Penis jokes
I was camping with my buddy, and there was a fire. We were roasting marshmallows, and there was a vine. I tripped on it and went penis first into the fire, and I said, "Well, there goes your children, stupid ass!"
My penis is longer than one inch.
penis balls cum <3
Penis β β β π³
inside πΉ πΉ restroom
equals π π π π inside
glory π³
Jacob has a small penis.
Memes
This joke's short just like Joe Biden's penis.
Oh wait, if I were to make a joke to the size of Joe Biden's penis, I wouldn't write a joke.
What do you call nuts on a chin?
My penis in your mouth.
What does an Asian call a penis? A wong.
What does an Asian do with its legs? It wok.
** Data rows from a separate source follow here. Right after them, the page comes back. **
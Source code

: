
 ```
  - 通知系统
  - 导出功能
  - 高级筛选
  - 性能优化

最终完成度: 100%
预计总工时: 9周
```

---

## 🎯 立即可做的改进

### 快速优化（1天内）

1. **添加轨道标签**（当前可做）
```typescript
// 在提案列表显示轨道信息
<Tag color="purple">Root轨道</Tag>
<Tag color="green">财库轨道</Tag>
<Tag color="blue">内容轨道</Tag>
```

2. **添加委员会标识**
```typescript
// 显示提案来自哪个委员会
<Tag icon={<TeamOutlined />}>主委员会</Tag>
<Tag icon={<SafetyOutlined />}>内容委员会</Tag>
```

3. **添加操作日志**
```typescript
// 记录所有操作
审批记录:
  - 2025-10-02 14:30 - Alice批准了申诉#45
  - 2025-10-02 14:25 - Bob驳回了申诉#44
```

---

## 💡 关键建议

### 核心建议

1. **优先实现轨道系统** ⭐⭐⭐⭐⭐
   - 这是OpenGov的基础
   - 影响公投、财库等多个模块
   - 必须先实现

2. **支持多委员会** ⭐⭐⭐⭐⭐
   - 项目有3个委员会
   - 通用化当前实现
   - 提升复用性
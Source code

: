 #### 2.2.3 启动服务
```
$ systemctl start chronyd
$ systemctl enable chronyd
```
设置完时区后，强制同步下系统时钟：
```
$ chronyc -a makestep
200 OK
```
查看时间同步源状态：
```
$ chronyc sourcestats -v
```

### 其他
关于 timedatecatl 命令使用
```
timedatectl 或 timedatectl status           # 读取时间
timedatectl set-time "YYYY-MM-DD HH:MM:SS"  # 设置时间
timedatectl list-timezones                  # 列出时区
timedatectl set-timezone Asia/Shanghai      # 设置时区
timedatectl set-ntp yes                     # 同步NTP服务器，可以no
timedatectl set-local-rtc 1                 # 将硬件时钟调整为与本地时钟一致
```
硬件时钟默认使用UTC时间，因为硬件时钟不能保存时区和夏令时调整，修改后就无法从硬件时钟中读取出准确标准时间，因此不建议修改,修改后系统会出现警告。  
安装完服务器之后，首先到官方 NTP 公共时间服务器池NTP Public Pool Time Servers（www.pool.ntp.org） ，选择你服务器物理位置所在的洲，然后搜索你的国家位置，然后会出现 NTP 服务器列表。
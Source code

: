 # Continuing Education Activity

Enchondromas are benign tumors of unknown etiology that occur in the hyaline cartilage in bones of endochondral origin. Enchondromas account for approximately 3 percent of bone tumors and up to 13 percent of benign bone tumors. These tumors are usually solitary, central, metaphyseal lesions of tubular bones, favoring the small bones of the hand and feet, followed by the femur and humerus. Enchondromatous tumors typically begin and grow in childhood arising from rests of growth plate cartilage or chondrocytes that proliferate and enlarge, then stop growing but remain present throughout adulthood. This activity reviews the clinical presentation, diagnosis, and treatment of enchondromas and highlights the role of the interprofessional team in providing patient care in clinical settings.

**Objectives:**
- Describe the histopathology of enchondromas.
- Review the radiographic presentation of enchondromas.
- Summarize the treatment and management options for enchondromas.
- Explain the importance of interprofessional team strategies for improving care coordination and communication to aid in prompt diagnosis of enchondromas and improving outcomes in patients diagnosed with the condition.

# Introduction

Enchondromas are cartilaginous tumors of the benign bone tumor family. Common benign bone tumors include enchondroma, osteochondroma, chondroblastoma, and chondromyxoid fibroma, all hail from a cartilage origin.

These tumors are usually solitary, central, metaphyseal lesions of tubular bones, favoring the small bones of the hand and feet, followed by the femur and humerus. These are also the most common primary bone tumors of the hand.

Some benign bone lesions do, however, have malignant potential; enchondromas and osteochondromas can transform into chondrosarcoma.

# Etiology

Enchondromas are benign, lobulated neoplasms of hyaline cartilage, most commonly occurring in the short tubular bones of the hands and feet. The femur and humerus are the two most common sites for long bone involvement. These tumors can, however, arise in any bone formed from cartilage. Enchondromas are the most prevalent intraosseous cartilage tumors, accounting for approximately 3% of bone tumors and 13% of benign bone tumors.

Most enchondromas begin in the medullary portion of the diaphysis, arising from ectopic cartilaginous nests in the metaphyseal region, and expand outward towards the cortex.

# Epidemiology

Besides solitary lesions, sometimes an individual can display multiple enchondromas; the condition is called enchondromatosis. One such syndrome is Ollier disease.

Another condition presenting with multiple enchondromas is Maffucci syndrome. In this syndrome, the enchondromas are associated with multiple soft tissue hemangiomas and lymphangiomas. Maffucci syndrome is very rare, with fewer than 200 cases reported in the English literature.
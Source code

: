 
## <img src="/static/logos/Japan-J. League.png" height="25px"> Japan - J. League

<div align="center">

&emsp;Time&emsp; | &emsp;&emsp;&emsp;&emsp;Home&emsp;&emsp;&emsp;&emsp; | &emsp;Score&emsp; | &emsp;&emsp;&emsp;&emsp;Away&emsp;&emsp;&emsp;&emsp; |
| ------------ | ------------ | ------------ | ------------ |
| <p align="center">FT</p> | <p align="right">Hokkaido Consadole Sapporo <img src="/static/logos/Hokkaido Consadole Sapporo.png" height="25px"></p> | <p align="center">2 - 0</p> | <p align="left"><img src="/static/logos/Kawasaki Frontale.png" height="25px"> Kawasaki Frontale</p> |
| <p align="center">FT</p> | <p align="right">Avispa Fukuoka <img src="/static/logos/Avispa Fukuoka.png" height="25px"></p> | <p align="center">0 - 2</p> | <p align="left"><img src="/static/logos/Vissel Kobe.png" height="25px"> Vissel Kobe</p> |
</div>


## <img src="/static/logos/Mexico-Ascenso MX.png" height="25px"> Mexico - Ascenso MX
What does Trump stand for?
Trump Runs Underneath My Penis.
Penis, neck, rope?
I molested a child today, and it felt quite lovely on my penis! π
Do you know what organ remains warm even after a woman dies?
My penis (or rather my neutron laser priming its firing sequence).
My willy was feeling itchy, so I decided to go to the doctor.
My doctor was foreign and spoke Spanish with an Argentinian accent. As I returned home, I noticed my willy was gone! Pessi stole my PENis thinking it was a Penalty just so he could statpad. SHAME ON YOU!
A penis is driving a car when all of a sudden it gets hit by a car, what did the penis end up saying?
Aaaawwwww I got dicklash!
Who likes penis?
My cousin!
Do you know how babies are made? The boy puts his penis in the girl's butt and goes up and down for ten minutes. Then the girl takes a pregnancy test, and if it says no, then you keep doing it until she is pregnant.
The boy will lick the girl down there, and she will put his penis in her mouth and suck it. Then he will spit on his hand and rub it on her boobs and lick/suck them.
Penis when sussy; bum bum bum bum bum bum bum bud buh dum boo dum dum dum dum dum dum dum dum bfrhgtjkg buygubukbjkuhkbjub. AMOGUS (sus).
What does General Grievous say after he gets his penis growth pills?
A fine addition to my erection.
You're so fat you can't see your penis when you piss.
You're snorting cocaine with your buddies. Your eyes are closed, feeling the bliss of drugs, when suddenly something wet touches your nostril. Your buddy Mark stuck his PENIS in your face. You look up at Mark, and he says, "I'm sorry," and runs away, his pants still down.